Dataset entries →
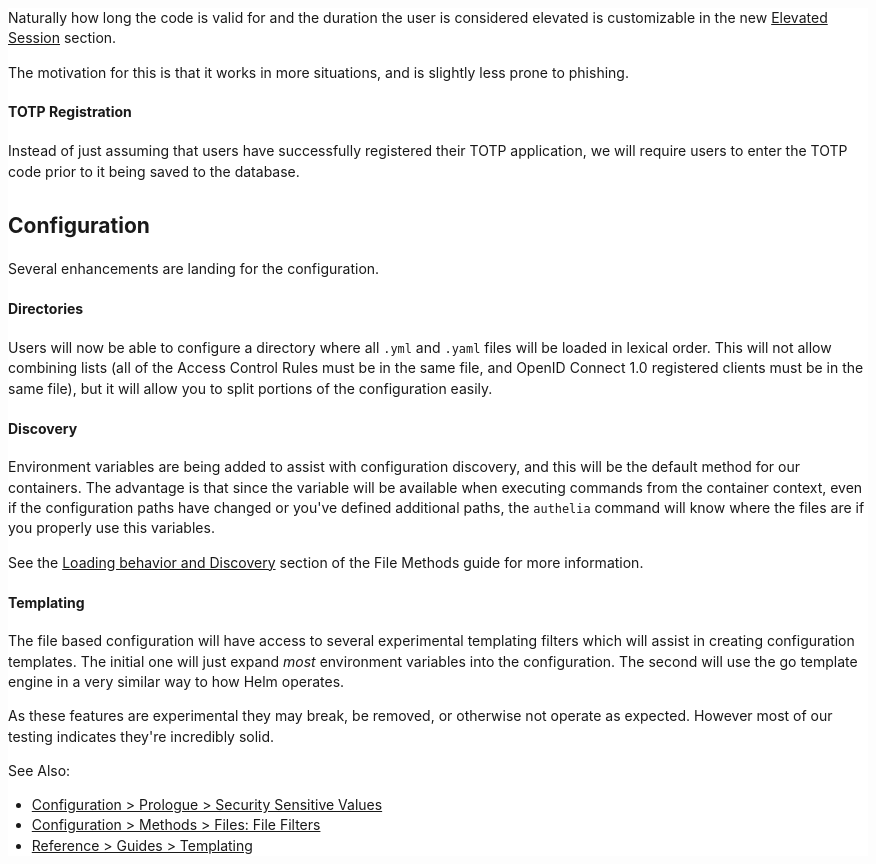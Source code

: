 Naturally how long the code is valid for and the duration the user is considered elevated is customizable in the new
[Elevated Session](../../configuration/identity-validation/elevated-session.md) section.

The motivation for this is that it works in more situations, and is slightly less prone to phishing.

#### TOTP Registration

Instead of just assuming that users have successfully registered their TOTP application, we will require users to enter
the TOTP code prior to it being saved to the database.

## Configuration

Several enhancements are landing for the configuration.

#### Directories

Users will now be able to configure a directory where all `.yml` and `.yaml` files will be loaded in lexical order.
This will not allow combining lists (all of the Access Control Rules must be in the same file, and OpenID Connect 1.0
registered clients must be in the same file), but it will allow you to split portions of the configuration easily.

#### Discovery

Environment variables are being added to assist with configuration discovery, and this will be the default method for
our containers. The advantage is that since the variable will be available when executing commands from the container
context, even if the configuration paths have changed or you've defined additional paths, the `authelia` command will
know where the files are if you properly use this variables.

See the [Loading behavior and Discovery](../../configuration/methods/files.md#loading-behavior-and-discovery) section
of the File Methods guide for more information.

#### Templating

The file based configuration will have access to several experimental templating filters which will assist in creating
configuration templates. The initial one will just expand *most* environment variables into the configuration. The
second will use the go template engine in a very similar way to how Helm operates.

As these features are experimental they may break, be removed, or otherwise not operate as expected. However most of our
testing indicates they're incredibly solid.

See Also:
- [Configuration > Prologue > Security Sensitive Values](../../configuration/prologue/security-sensitive-values.md)
- [Configuration > Methods > Files: File Filters](../../configuration/methods/files.md#file-filters)
- [Reference > Guides > Templating](../../reference/guides/templating.md)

Problem to work on → Copy exactly, and copy nothing else: the lines from the start of the data above through the line that holds "This will not". The pictures stay out.

Solved exercise →
Source code

: Naturally how long the code is valid for and the duration the user is considered elevated is customizable in the new
[Elevated Session](../../configuration/identity-validation/elevated-session.md) section.

The motivation for this is that it works in more situations, and is slightly less prone to phishing.

#### TOTP Registration

Instead of just assuming that users have successfully registered their TOTP application, we will require users to enter
the TOTP code prior to it being saved to the database.

## Configuration

Several enhancements are landing for the configuration.

#### Directories

Users will now be able to configure a directory where all `.yml` and `.yaml` files will be loaded in lexical order.
This will not allow combining lists (all of the Access Control Rules must be in the same file, and OpenID Connect 1.0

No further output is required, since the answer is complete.